Thursday, January 06, 2005

Corporate America to spend millions to back Bush's conservative judicial picks

from the LA Times:

WASHINGTON — A powerful business lobby is preparing a multimillion-dollar campaign to aid the White House in its quest to win approval for conservative judges, a move that could transform the ideological battles over the federal judiciary and the Supreme Court.

The new effort on behalf of some of the nation's biggest manufacturers will increase the cost, visibility and intensity of an already divisive confirmation process, one that has been dominated by social issues.

The shift puts the business lobby on the same side as social conservatives. The corporate world has long shied away from such controversial issues as abortion, but enthusiastically supports the Bush administration's campaign to rein in what it considers frivolous lawsuits against businesses and physicians.
Longtime observers said the involvement of well-heeled organizations such as the manufacturers' group — which represents such large, blue-chip firms as General Motors, Boeing and Caterpillar as well as 10,000 small and medium-sized manufacturers — could increase pressure on moderate senators whose votes helped block confirmation for 10 of the 34 Bush nominees to federal appeals courts in the past two years. Several of those senators face reelection in 2006 and are already facing threats from religious conservative leaders if they try to block conservative jurists.
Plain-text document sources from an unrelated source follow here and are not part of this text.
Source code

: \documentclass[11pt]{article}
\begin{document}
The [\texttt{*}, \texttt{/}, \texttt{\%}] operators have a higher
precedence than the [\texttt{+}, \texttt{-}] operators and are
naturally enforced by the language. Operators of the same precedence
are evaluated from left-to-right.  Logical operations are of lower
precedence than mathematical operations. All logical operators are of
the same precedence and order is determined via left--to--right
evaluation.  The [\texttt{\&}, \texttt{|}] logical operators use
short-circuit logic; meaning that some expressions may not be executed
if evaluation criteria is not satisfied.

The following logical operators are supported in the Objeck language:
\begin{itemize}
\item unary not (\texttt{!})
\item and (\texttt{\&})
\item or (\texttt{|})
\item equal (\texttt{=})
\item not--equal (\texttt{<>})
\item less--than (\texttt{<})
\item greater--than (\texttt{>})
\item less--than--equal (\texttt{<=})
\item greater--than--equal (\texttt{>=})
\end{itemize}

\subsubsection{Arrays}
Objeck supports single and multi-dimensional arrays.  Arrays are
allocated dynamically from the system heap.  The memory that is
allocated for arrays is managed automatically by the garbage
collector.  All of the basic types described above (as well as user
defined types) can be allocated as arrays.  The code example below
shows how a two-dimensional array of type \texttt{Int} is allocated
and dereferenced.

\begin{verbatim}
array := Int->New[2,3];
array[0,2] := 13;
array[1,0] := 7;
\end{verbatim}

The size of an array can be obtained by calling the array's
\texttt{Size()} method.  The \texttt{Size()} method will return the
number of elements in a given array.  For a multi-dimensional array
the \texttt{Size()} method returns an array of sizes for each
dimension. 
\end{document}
"It's certainly going to up the ante and increase the pressure on vulnerable Democratic senators," said one senior Democratic Senate aide, who spoke on condition of anonymity. "I can't think of a similar situation where a group so little identified with such a debate is getting involved at this level in this way."

It was not clear Wednesday to what extent, if any, Engler was coordinating with administration officials. White House spokeswoman Erin Healy declined to comment on that, saying only that the administration "welcomes support of the president's judicial nominees."
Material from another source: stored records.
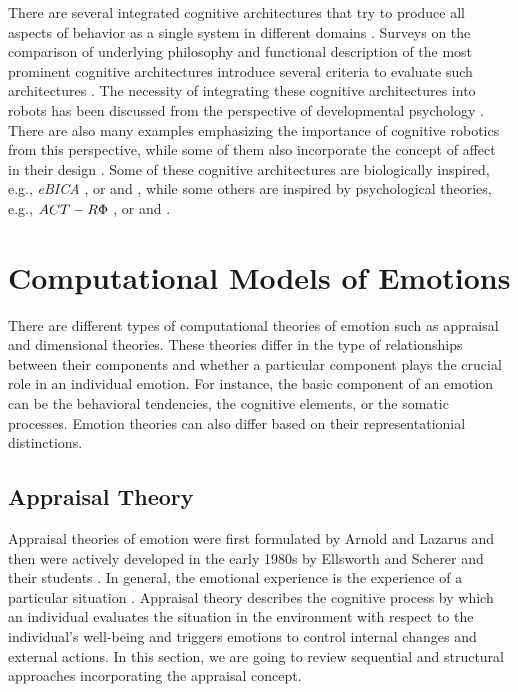 \documentclass[12pt]{report}
\begin{document}
There are several integrated cognitive architectures that try to produce all
aspects of behavior as a single system in different domains
\cite{anderson:act-r, laird:soar}. Surveys on the comparison of
underlying philosophy and functional description of the most prominent cognitive
architectures introduce several criteria to evaluate such architectures
\cite{chong:cognitive-architectures-survey,langley:cognitive-architectures,
thorisson:cognitive-architectures-autonomy}. The necessity of integrating these
cognitive architectures into robots has been discussed from the perspective of
developmental psychology \cite{asada:cognitive-robotics-humanoid,
d'mello:computational-functional-modeling,
kelley:cognitive-robotics-psychology}. There are also many examples emphasizing
the importance of cognitive robotics from this perspective, while some of them
also incorporate the concept of affect in their design
\cite{cai:affective-model-psi}. Some of these cognitive architectures are
biologically inspired, e.g., \textit{eBICA}
\cite{samsonovich:emotional-biologically-architecture}, or
\cite{baxter:cognitive-architecture-hri} and
\cite{ray:self-sustaining-architecture}, while some others are inspired by
psychological theories, e.g., $\MakeUppercase{ACT-R\Phi}$
\cite{dancy:actR-physiology-affect}, or
\cite{mirolli:vygotskyan-cognitive-robotics} and
\cite{dominey:shared-intention-cognition}.

\section{Computational Models of Emotions}
There are different types of computational theories of emotion such as
appraisal and dimensional theories. These theories differ in the type of
relationships between their components and whether a particular component plays
the crucial role in an individual emotion. For instance, the basic component of
an emotion can be the behavioral tendencies, the cognitive elements, or the
somatic processes. Emotion theories can also differ based on their
representationial distinctions.

\subsection{Appraisal Theory}
\label{sec:appraisal-theory}

Appraisal theories of emotion were first formulated by Arnold
\cite{arnold:emotion-personality} and Lazarus \cite{lazarus:emotion-adaptation}
and then were actively developed in the early 1980s by Ellsworth and Scherer and
their students \cite{roseman:appraisal-theory}
\cite{sander:systems-approach-appraisal} \cite{scherer:nature-function-emotion}
\cite{scherer:emotions-emergent} \cite{scherer:appraisal-processes}. In
general, the emotional experience is the experience of a particular situation
\cite{frijda:emotions}. Appraisal theory describes the cognitive process by
which an individual evaluates the situation in the environment with respect to
the individual's well-being and triggers emotions to control internal changes
and external actions. In this section, we are going to review sequential and
structural approaches incorporating the appraisal concept.
\end{document}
Engler said he was finalizing plans with the group's board to establish a new organization, the American Justice Partnership, which would be housed inside the National Assn. of Manufacturers, or NAM. Engler said his initiative would focus on federal nomination fights — as well as state judicial issues — and it would be dedicated to grass-roots politics, not policy.

He hopes it will take advantage of the expansion of another NAM-funded group, the Business Industry Political Action Committee, or BIPAC, which operates get-out-the-vote and communications drives on behalf of business-friendly candidates.
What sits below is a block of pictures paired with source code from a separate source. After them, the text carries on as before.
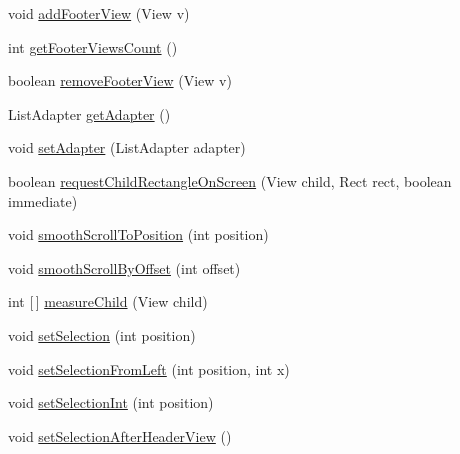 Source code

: \begin{DoxyCompactItemize}
void \hyperlink{classit_1_1sephiroth_1_1android_1_1library_1_1widget_1_1_h_list_view_a097d56c4a6e622994d968adda5c41b3b}{add\+Footer\+View} (View v)
\item 
int \hyperlink{classit_1_1sephiroth_1_1android_1_1library_1_1widget_1_1_h_list_view_a8226c14590654c338b939eee185e9e6f}{get\+Footer\+Views\+Count} ()
\item 
boolean \hyperlink{classit_1_1sephiroth_1_1android_1_1library_1_1widget_1_1_h_list_view_a77cf6b425039834d85ac64e2b4d4e1a6}{remove\+Footer\+View} (View v)
\item 
List\+Adapter \hyperlink{classit_1_1sephiroth_1_1android_1_1library_1_1widget_1_1_h_list_view_a70eebe0913d5f7b099e0cf880777b25d}{get\+Adapter} ()
\item 
void \hyperlink{classit_1_1sephiroth_1_1android_1_1library_1_1widget_1_1_h_list_view_aae735173f3594a4e6389a9f2a54d9103}{set\+Adapter} (List\+Adapter adapter)
\item 
boolean \hyperlink{classit_1_1sephiroth_1_1android_1_1library_1_1widget_1_1_h_list_view_ab24a7eed55ccf0d0ba96dfe1472513da}{request\+Child\+Rectangle\+On\+Screen} (View child, Rect rect, boolean immediate)
\item 
void \hyperlink{classit_1_1sephiroth_1_1android_1_1library_1_1widget_1_1_h_list_view_a9d74e64ad30f32a2e43dd0ea2a0d6bc1}{smooth\+Scroll\+To\+Position} (int position)
\item 
void \hyperlink{classit_1_1sephiroth_1_1android_1_1library_1_1widget_1_1_h_list_view_acb184050269126e4d237b6b7ef1c8460}{smooth\+Scroll\+By\+Offset} (int offset)
\item 
int \mbox{[}$\,$\mbox{]} \hyperlink{classit_1_1sephiroth_1_1android_1_1library_1_1widget_1_1_h_list_view_ae68e5ab99f26bef107f692a0c4660e20}{measure\+Child} (View child)
\item 
void \hyperlink{classit_1_1sephiroth_1_1android_1_1library_1_1widget_1_1_h_list_view_a25c39c0ebc52b9e19b30328fb3c7a217}{set\+Selection} (int position)
\item 
void \hyperlink{classit_1_1sephiroth_1_1android_1_1library_1_1widget_1_1_h_list_view_a7e1831e41e63d13b8c1a5bde74f32fa9}{set\+Selection\+From\+Left} (int position, int x)
\item 
void \hyperlink{classit_1_1sephiroth_1_1android_1_1library_1_1widget_1_1_h_list_view_a0bce88ad74e3e76a681f52a4bc80d7ea}{set\+Selection\+Int} (int position)
\item 
void \hyperlink{classit_1_1sephiroth_1_1android_1_1library_1_1widget_1_1_h_list_view_aaa1a3ef829fb6003b0891e082513a46c}{set\+Selection\+After\+Header\+View} ()

\end{DoxyCompactItemize}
During the 2004 campaign, BIPAC received credit for increasing pro-business turnout in battleground states, reaching 19 million employees with more than 40 million tailored messages. BIPAC president and chief executive Greg Casey confirmed recent discussions with Engler that he said could lead to an expansion of BIPAC's traditional role.

Check off another box or three on that 14-point list of the characteristics of fascism.